Problem to solve ▸
Among the records below, how many lines contain the word "disponibilidad"? The answer is a single number.
──────────
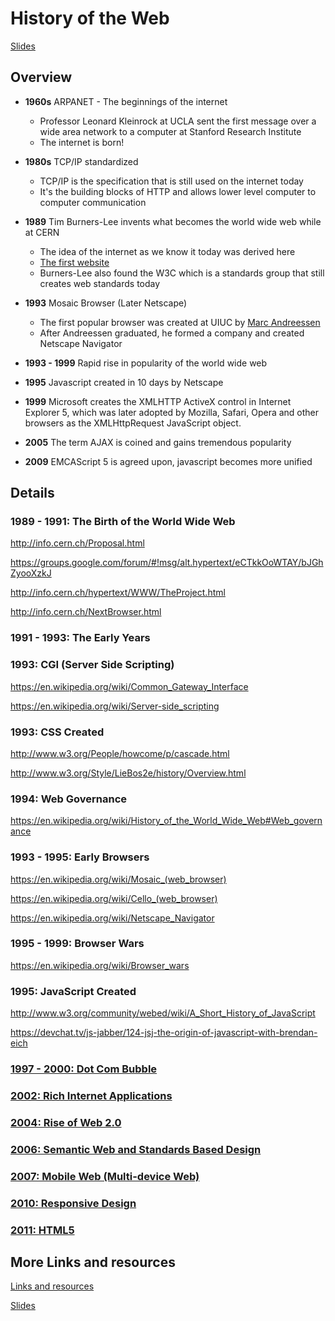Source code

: # History of the Web

[Slides](https://docs.google.com/presentation/d/1zUU_ye_H4MoIz3HnGq_amKlA_2AyzZA1kig4lv53b10/edit?usp=sharing)

## Overview

* __1960s__ ARPANET - The beginnings of the internet
  *  Professor Leonard Kleinrock at UCLA sent the first message over a wide area network to a computer at Stanford Research Institute
  * The internet is born!

* __1980s__ TCP/IP standardized
   * TCP/IP is the specification that is still used on the internet today
   * It's the building blocks of HTTP and allows lower level computer to computer communication

* __1989__ Tim Burners-Lee invents what becomes the world wide web while at CERN
   * The idea of the internet as we know it today was derived here
   * [The first website](http://info.cern.ch/hypertext/WWW/TheProject.html)
   * Burners-Lee also found the W3C which is a standards group that still creates web standards today

* __1993__ Mosaic Browser (Later Netscape)
   * The first popular browser was created at UIUC by [Marc Andreessen](http://en.wikipedia.org/wiki/Marc_Andreessen)
   * After Andreessen graduated, he formed a company and created Netscape Navigator
* __1993 - 1999__ Rapid rise in popularity of the world wide web
* __1995__ Javascript created in 10 days by Netscape
* __1999__ Microsoft creates the XMLHTTP ActiveX control in Internet Explorer 5, which was later adopted by Mozilla, Safari, Opera and other browsers as the XMLHttpRequest JavaScript object.
* __2005__ The term AJAX is coined and gains tremendous popularity
* __2009__ EMCAScript 5 is agreed upon, javascript becomes more unified

## Details

### 1989 - 1991: The Birth of the World Wide Web

http://info.cern.ch/Proposal.html

https://groups.google.com/forum/#!msg/alt.hypertext/eCTkkOoWTAY/bJGhZyooXzkJ

http://info.cern.ch/hypertext/WWW/TheProject.html

http://info.cern.ch/NextBrowser.html

### 1991 - 1993: The Early Years

### 1993: CGI (Server Side Scripting)

https://en.wikipedia.org/wiki/Common_Gateway_Interface

https://en.wikipedia.org/wiki/Server-side_scripting

### 1993: CSS Created

http://www.w3.org/People/howcome/p/cascade.html

http://www.w3.org/Style/LieBos2e/history/Overview.html

### 1994: Web Governance

https://en.wikipedia.org/wiki/History_of_the_World_Wide_Web#Web_governance


### 1993 - 1995: Early Browsers

https://en.wikipedia.org/wiki/Mosaic_(web_browser)

https://en.wikipedia.org/wiki/Cello_(web_browser)

https://en.wikipedia.org/wiki/Netscape_Navigator


### 1995 - 1999: Browser Wars

https://en.wikipedia.org/wiki/Browser_wars


### 1995: JavaScript Created

http://www.w3.org/community/webed/wiki/A_Short_History_of_JavaScript

https://devchat.tv/js-jabber/124-jsj-the-origin-of-javascript-with-brendan-eich

### [1997 - 2000: Dot Com Bubble](https://en.wikipedia.org/wiki/Dot-com_bubble)

### [2002: Rich Internet Applications](https://en.wikipedia.org/wiki/Rich_Internet_application)

### [2004: Rise of Web 2.0](https://en.wikipedia.org/wiki/Web_2.0)

### [2006: Semantic Web and Standards Based Design](https://en.wikipedia.org/wiki/Semantic_Web)

### [2007: Mobile Web (Multi-device Web)](https://en.wikipedia.org/wiki/Mobile_Web)

### [2010: Responsive Design](https://en.wikipedia.org/wiki/Responsive_web_design)

### [2011: HTML5](https://en.wikipedia.org/wiki/HTML5)


## More Links and resources

[Links and resources](https://gist.github.com/w3cj/b689048142a80144e7fb)

[Slides](https://docs.google.com/presentation/d/1zUU_ye_H4MoIz3HnGq_amKlA_2AyzZA1kig4lv53b10/edit?usp=sharing)
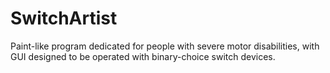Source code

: SwitchArtist
============

Paint-like program dedicated for people with severe motor disabilities, with GUI designed to be operated with binary-choice switch devices. 
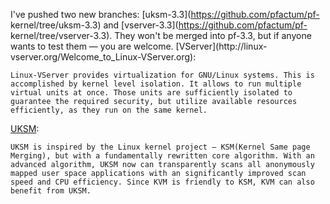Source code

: I've pushed two new branches: [uksm-3.3](https://github.com/pfactum/pf-
kernel/tree/uksm-3.3) and [vserver-3.3](https://github.com/pfactum/pf-
kernel/tree/vserver-3.3). They won't be merged into pf-3.3, but if anyone
wants to test them — you are welcome. [VServer](http://linux-
vserver.org/Welcome_to_Linux-VServer.org):

    
    
    Linux-VServer provides virtualization for GNU/Linux systems. This is accomplished by kernel level isolation. It allows to run multiple virtual units at once. Those units are sufficiently isolated to guarantee the required security, but utilize available resources efficiently, as they run on the same kernel.

[UKSM](http://kerneldedup.org/en/projects/uksm/introduction/):

    
    
    UKSM is inspired by the Linux kernel project — KSM(Kernel Same page Merging), but with a fundamentally rewritten core algorithm. With an advanced algorithm, UKSM now can transparently scans all anonymously mapped user space applications with an significantly improved scan speed and CPU efficiency. Since KVM is friendly to KSM, KVM can also benefit from UKSM.

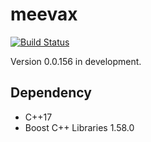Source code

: # meevax

[![Build Status](https://travis-ci.org/yamacir-kit/meevax.svg?branch=master)](https://travis-ci.org/yamacir-kit/meevax)

Version 0.0.156 in development.

## Dependency

- C++17
- Boost C++ Libraries 1.58.0

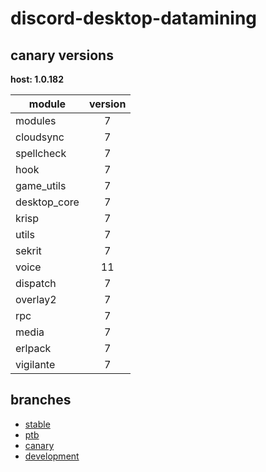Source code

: # discord-desktop-datamining

## canary versions

**host: 1.0.182**

| module | version |
| ------ | :-----: |
| modules | 7 |
| cloudsync | 7 |
| spellcheck | 7 |
| hook | 7 |
| game_utils | 7 |
| desktop_core | 7 |
| krisp | 7 |
| utils | 7 |
| sekrit | 7 |
| voice | 11 |
| dispatch | 7 |
| overlay2 | 7 |
| rpc | 7 |
| media | 7 |
| erlpack | 7 |
| vigilante | 7 |

## branches

- [stable](https://github.com/OpenAsar/discord-desktop-datamining/tree/stable)
- [ptb](https://github.com/OpenAsar/discord-desktop-datamining/tree/ptb)
- [canary](https://github.com/OpenAsar/discord-desktop-datamining/tree/canary)
- [development](https://github.com/OpenAsar/discord-desktop-datamining/tree/development)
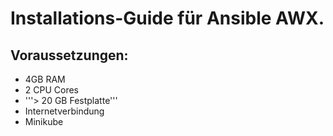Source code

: # Installations-Guide für Ansible AWX.
## Voraussetzungen:
* 4GB RAM
* 2 CPU Cores
* '''> 20 GB Festplatte'''
* Internetverbindung
* Minikube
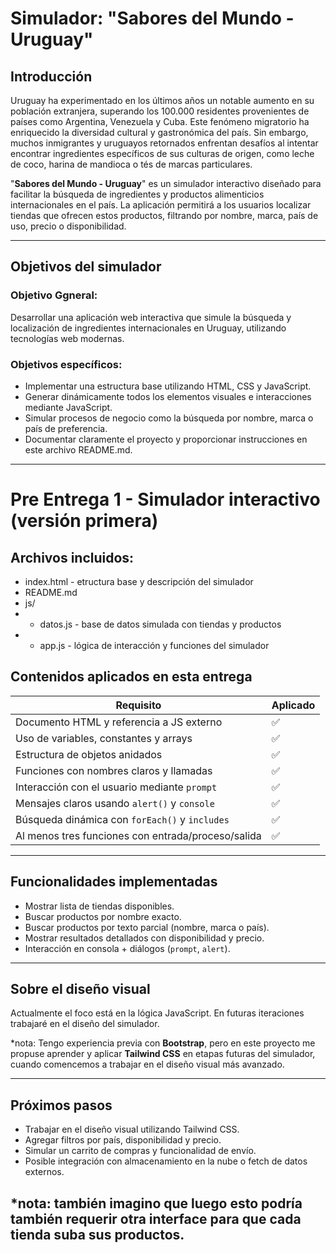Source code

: # Simulador: "Sabores del Mundo - Uruguay"

## Introducción

Uruguay ha experimentado en los últimos años un notable aumento en su población extranjera, superando los 100.000 residentes provenientes de países como Argentina, Venezuela y Cuba. Este fenómeno migratorio ha enriquecido la diversidad cultural y gastronómica del país. Sin embargo, muchos inmigrantes y uruguayos retornados enfrentan desafíos al intentar encontrar ingredientes específicos de sus culturas de origen, como leche de coco, harina de mandioca o tés de marcas particulares.

"**Sabores del Mundo - Uruguay**" es un simulador interactivo diseñado para facilitar la búsqueda de ingredientes y productos alimenticios internacionales en el país. La aplicación permitirá a los usuarios localizar tiendas que ofrecen estos productos, filtrando por nombre, marca, país de uso, precio o disponibilidad.

---

## Objetivos del simulador

### Objetivo Ggneral:
Desarrollar una aplicación web interactiva que simule la búsqueda y localización de ingredientes internacionales en Uruguay, utilizando tecnologías web modernas.

### Objetivos específicos:

- Implementar una estructura base utilizando HTML, CSS y JavaScript.
- Generar dinámicamente todos los elementos visuales e interacciones mediante JavaScript.
- Simular procesos de negocio como la búsqueda por nombre, marca o país de preferencia.
- Documentar claramente el proyecto y proporcionar instrucciones en este archivo README.md.

---

# Pre Entrega 1 - Simulador interactivo (versión primera)

## Archivos incluidos:
- index.html - etructura base y descripción del simulador
- README.md
-  js/
-  - datos.js - base de datos simulada con tiendas y productos
-  - app.js - lógica de interacción y funciones del simulador


## Contenidos aplicados en esta entrega

| Requisito                                          | Aplicado |
|----------------------------------------------------|----------|
| Documento HTML y referencia a JS externo           | ✅       |
| Uso de variables, constantes y arrays              | ✅       |
| Estructura de objetos anidados                     | ✅       |
| Funciones con nombres claros y llamadas            | ✅       |
| Interacción con el usuario mediante `prompt`       | ✅       |
| Mensajes claros usando `alert()` y `console`       | ✅       |
| Búsqueda dinámica con `forEach()` y `includes`     | ✅       |
| Al menos tres funciones con entrada/proceso/salida | ✅       |

---

## Funcionalidades implementadas

- Mostrar lista de tiendas disponibles.
- Buscar productos por nombre exacto.
- Buscar productos por texto parcial (nombre, marca o país).
- Mostrar resultados detallados con disponibilidad y precio.
- Interacción en consola + diálogos (`prompt`, `alert`).

---

## Sobre el diseño visual

Actualmente el foco está en la lógica JavaScript. En futuras iteraciones trabajaré en el diseño del simulador.

*nota: Tengo experiencia previa con **Bootstrap**, pero en este proyecto me propuse aprender y aplicar **Tailwind CSS** en etapas futuras del simulador, cuando comencemos a trabajar en el diseño visual más avanzado.

---

## Próximos pasos

- Trabajar en el diseño visual utilizando Tailwind CSS.
- Agregar filtros por país, disponibilidad y precio.
- Simular un carrito de compras y funcionalidad de envío.
- Posible integración con almacenamiento en la nube o fetch de datos externos.

*nota: también imagino que luego esto podría también requerir otra interface para que cada tienda suba sus productos.
---


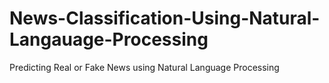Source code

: # News-Classification-Using-Natural-Langauage-Processing
Predicting Real or Fake News using Natural Language Processing
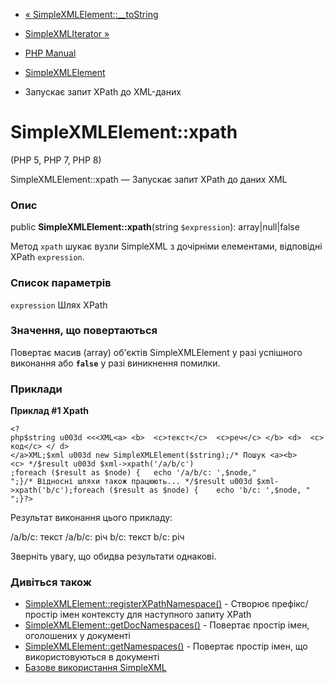 - [« SimpleXMLElement::\_\_toString](simplexmlelement.tostring.md)
- [SimpleXMLIterator »](class.simplexmliterator.md)

- [PHP Manual](index.md)
- [SimpleXMLElement](class.simplexmlelement.md)
- Запускає запит XPath до XML-даних

# SimpleXMLElement::xpath

(PHP 5, PHP 7, PHP 8)

SimpleXMLElement::xpath — Запускає запит XPath до даних XML

### Опис

public **SimpleXMLElement::xpath**(string `$expression`):
array\|null\|false

Метод `xpath` шукає вузли SimpleXML з дочірніми елементами,
відповідні XPath `expression`.

### Список параметрів

`expression`
Шлях XPath

### Значення, що повертаються

Повертає масив (array) об'єктів SimpleXMLElement у разі успішного
виконання або **`false`** у разі виникнення помилки.

### Приклади

**Приклад #1 Xpath**

` <?php$string u003d <<<XML<a> <b>  <c>текст</c>  <c>реч</c> </b> <d>  <c>код</c> </ d></a>XML;$xml u003d new SimpleXMLElement($string);/* Пошук <a><b><c> */$result u003d $xml->xpath('/a/b/c') ;foreach ($result as $node) {   echo '/a/b/c: ',$node,"
";}/* Відносні шляхи також працюють... */$result u003d $xml->xpath('b/c');foreach ($result as $node) {    echo 'b/c: ',$node, "
";}?> `

Результат виконання цього прикладу:

/a/b/c: текст
/a/b/c: річ
b/c: текст
b/c: річ

Зверніть увагу, що обидва результати однакові.

### Дивіться також

- [SimpleXMLElement::registerXPathNamespace()](simplexmlelement.registerxpathnamespace.md) -
Створює префікс/простір імен контексту для наступного запиту
XPath
- [SimpleXMLElement::getDocNamespaces()](simplexmlelement.getdocnamespaces.md) -
Повертає простір імен, оголошених у документі
- [SimpleXMLElement::getNamespaces()](simplexmlelement.getnamespaces.md) -
Повертає простір імен, що використовуються в документі
- [Базове використання SimpleXML](simplexml.examples-basic.md)
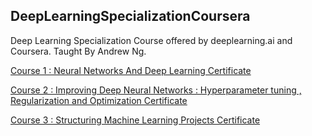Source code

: ## DeepLearningSpecializationCoursera

Deep Learning Specialization Course offered by deeplearning.ai and Coursera. Taught By Andrew Ng.

[Course 1 : Neural Networks And Deep Learning Certificate](https://github.com/MBadriNarayanan/DeepLearningSpecializationCoursera/blob/master/Course%201%20Certificate.pdf)

[Course 2 : Improving Deep Neural Networks : Hyperparameter tuning , Regularization and Optimization Certificate](https://github.com/MBadriNarayanan/DeepLearningSpecializationCoursera/blob/master/Course%202%20Certificate.pdf)

[Course 3 : Structuring Machine Learning Projects Certificate](https://github.com/MBadriNarayanan/DeepLearningSpecializationCoursera/blob/master/Course%203%20Certificate.pdf)
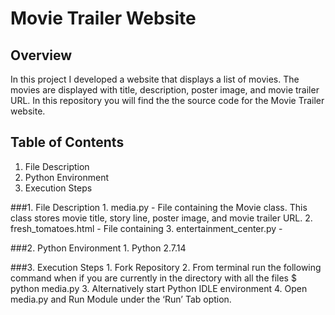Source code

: Movie Trailer Website
========


Overview
--------
In this project I developed a website that displays a list of movies. The movies are displayed with title, description, poster image, and movie trailer URL. In this repository you will find the the source code for the Movie Trailer website. 

Table of Contents
-----------------
1. File Description
2. Python Environment 
3. Execution Steps

###1. File Description
	1. media.py - File containing the Movie class. This class stores movie title, story line, poster image, and movie trailer URL.
	2. fresh_tomatoes.html - File containing
	3. entertainment_center.py - 

###2. Python Environment
	1. Python 2.7.14
	
###3. Execution Steps
	1. Fork Repository
	2. From terminal run the following command when if you are currently in the directory with all the files $ python media.py
	3. Alternatively start Python IDLE environment
	4. Open media.py and Run Module under the ‘Run’ Tab option.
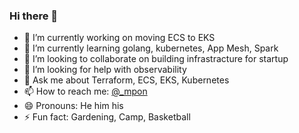 ### Hi there 👋

- 🔭 I’m currently working on moving ECS to EKS
- 🌱 I’m currently learning golang, kubernetes, App Mesh, Spark
- 👯 I’m looking to collaborate on building infrastracture for startup
- 🤔 I’m looking for help with observability
- 💬 Ask me about Terraform, ECS, EKS, Kubernetes
- 📫 How to reach me: [@_mpon](https://twitter.com/_mpon)
- 😄 Pronouns: He him his
- ⚡ Fun fact: Gardening, Camp, Basketball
──────────
Answer box ▸
3